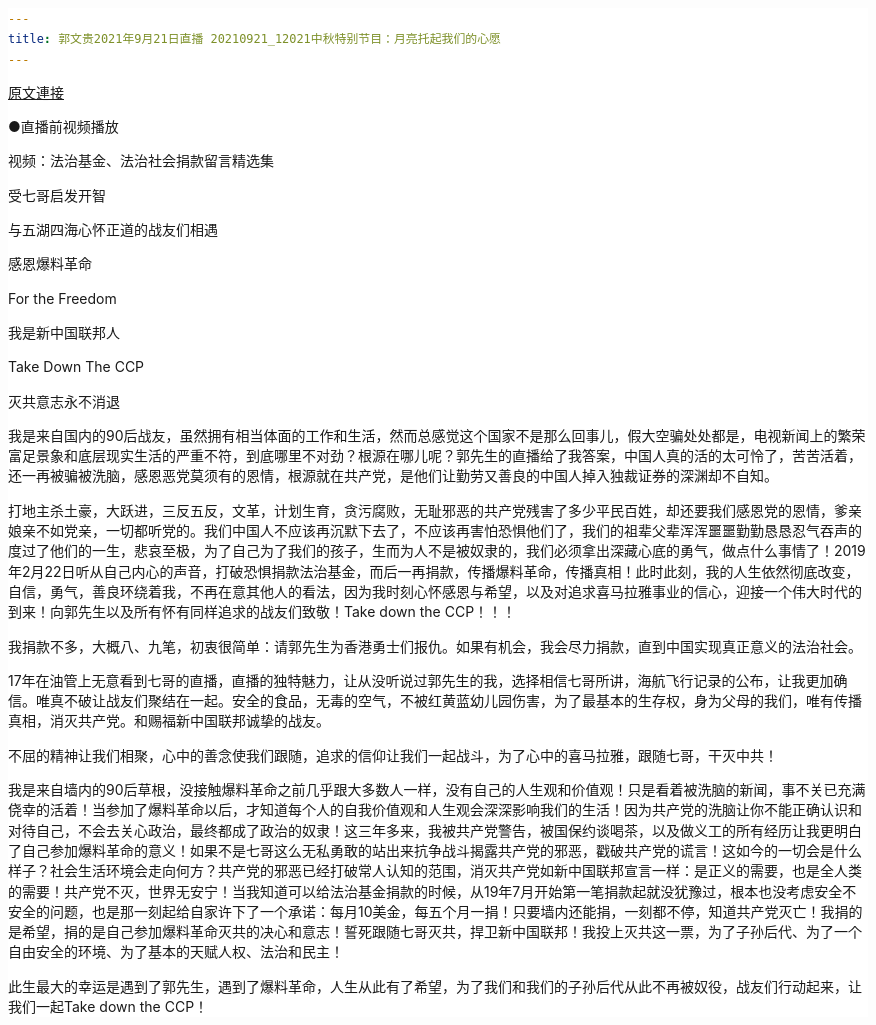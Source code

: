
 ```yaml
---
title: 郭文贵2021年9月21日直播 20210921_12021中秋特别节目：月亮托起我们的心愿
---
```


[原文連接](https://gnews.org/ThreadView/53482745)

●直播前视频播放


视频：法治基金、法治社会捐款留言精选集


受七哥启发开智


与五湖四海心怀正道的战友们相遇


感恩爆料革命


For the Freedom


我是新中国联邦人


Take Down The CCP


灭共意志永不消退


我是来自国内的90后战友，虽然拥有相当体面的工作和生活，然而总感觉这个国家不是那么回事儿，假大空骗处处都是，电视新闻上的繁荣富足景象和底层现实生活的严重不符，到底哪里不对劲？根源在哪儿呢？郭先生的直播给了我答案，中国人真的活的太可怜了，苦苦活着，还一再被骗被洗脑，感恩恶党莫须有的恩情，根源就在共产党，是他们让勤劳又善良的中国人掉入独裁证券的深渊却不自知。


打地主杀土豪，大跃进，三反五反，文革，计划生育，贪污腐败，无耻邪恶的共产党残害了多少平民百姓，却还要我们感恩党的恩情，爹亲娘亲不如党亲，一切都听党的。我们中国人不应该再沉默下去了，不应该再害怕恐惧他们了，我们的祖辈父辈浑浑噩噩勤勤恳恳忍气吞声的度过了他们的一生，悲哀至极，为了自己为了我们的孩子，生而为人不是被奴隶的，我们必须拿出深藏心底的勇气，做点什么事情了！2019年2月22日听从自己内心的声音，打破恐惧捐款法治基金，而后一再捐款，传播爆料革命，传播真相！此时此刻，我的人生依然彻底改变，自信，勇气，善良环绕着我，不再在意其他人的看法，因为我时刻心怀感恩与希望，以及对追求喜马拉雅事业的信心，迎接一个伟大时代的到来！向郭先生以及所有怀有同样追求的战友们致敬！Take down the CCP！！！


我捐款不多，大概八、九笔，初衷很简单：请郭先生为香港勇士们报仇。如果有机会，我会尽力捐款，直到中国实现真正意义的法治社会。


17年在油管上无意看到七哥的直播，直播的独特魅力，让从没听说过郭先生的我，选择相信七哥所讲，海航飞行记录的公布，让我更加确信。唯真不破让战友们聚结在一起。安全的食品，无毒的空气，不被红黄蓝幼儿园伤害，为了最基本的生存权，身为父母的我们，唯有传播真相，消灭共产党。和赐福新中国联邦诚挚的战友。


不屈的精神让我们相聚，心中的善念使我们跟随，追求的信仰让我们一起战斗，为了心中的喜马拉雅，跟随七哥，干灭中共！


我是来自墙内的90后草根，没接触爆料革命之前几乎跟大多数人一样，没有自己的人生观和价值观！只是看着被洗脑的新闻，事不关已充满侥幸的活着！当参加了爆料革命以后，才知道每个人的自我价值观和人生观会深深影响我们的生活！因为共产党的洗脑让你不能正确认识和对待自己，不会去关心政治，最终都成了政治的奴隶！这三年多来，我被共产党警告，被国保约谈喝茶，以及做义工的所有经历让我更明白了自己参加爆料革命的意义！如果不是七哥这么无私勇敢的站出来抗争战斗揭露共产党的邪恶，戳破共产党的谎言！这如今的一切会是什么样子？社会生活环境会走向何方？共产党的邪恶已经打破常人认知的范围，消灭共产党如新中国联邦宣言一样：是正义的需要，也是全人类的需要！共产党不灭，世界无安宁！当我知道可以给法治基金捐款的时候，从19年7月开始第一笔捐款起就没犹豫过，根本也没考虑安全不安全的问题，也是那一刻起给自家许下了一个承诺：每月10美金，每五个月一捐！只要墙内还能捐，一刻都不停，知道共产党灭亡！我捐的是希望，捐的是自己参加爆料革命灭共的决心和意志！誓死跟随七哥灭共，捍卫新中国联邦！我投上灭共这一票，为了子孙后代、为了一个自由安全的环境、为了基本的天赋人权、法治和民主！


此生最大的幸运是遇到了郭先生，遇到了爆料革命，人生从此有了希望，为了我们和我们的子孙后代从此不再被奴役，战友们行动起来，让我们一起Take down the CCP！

→ **Work instruction**:
Starting at the line that holds "我捐款不多，大概八、九笔，初", retype each line exactly through the end of the entries, both ends included.

→ **Worked solution**:
我捐款不多，大概八、九笔，初衷很简单：请郭先生为香港勇士们报仇。如果有机会，我会尽力捐款，直到中国实现真正意义的法治社会。


17年在油管上无意看到七哥的直播，直播的独特魅力，让从没听说过郭先生的我，选择相信七哥所讲，海航飞行记录的公布，让我更加确信。唯真不破让战友们聚结在一起。安全的食品，无毒的空气，不被红黄蓝幼儿园伤害，为了最基本的生存权，身为父母的我们，唯有传播真相，消灭共产党。和赐福新中国联邦诚挚的战友。


不屈的精神让我们相聚，心中的善念使我们跟随，追求的信仰让我们一起战斗，为了心中的喜马拉雅，跟随七哥，干灭中共！


我是来自墙内的90后草根，没接触爆料革命之前几乎跟大多数人一样，没有自己的人生观和价值观！只是看着被洗脑的新闻，事不关已充满侥幸的活着！当参加了爆料革命以后，才知道每个人的自我价值观和人生观会深深影响我们的生活！因为共产党的洗脑让你不能正确认识和对待自己，不会去关心政治，最终都成了政治的奴隶！这三年多来，我被共产党警告，被国保约谈喝茶，以及做义工的所有经历让我更明白了自己参加爆料革命的意义！如果不是七哥这么无私勇敢的站出来抗争战斗揭露共产党的邪恶，戳破共产党的谎言！这如今的一切会是什么样子？社会生活环境会走向何方？共产党的邪恶已经打破常人认知的范围，消灭共产党如新中国联邦宣言一样：是正义的需要，也是全人类的需要！共产党不灭，世界无安宁！当我知道可以给法治基金捐款的时候，从19年7月开始第一笔捐款起就没犹豫过，根本也没考虑安全不安全的问题，也是那一刻起给自家许下了一个承诺：每月10美金，每五个月一捐！只要墙内还能捐，一刻都不停，知道共产党灭亡！我捐的是希望，捐的是自己参加爆料革命灭共的决心和意志！誓死跟随七哥灭共，捍卫新中国联邦！我投上灭共这一票，为了子孙后代、为了一个自由安全的环境、为了基本的天赋人权、法治和民主！


此生最大的幸运是遇到了郭先生，遇到了爆料革命，人生从此有了希望，为了我们和我们的子孙后代从此不再被奴役，战友们行动起来，让我们一起Take down the CCP！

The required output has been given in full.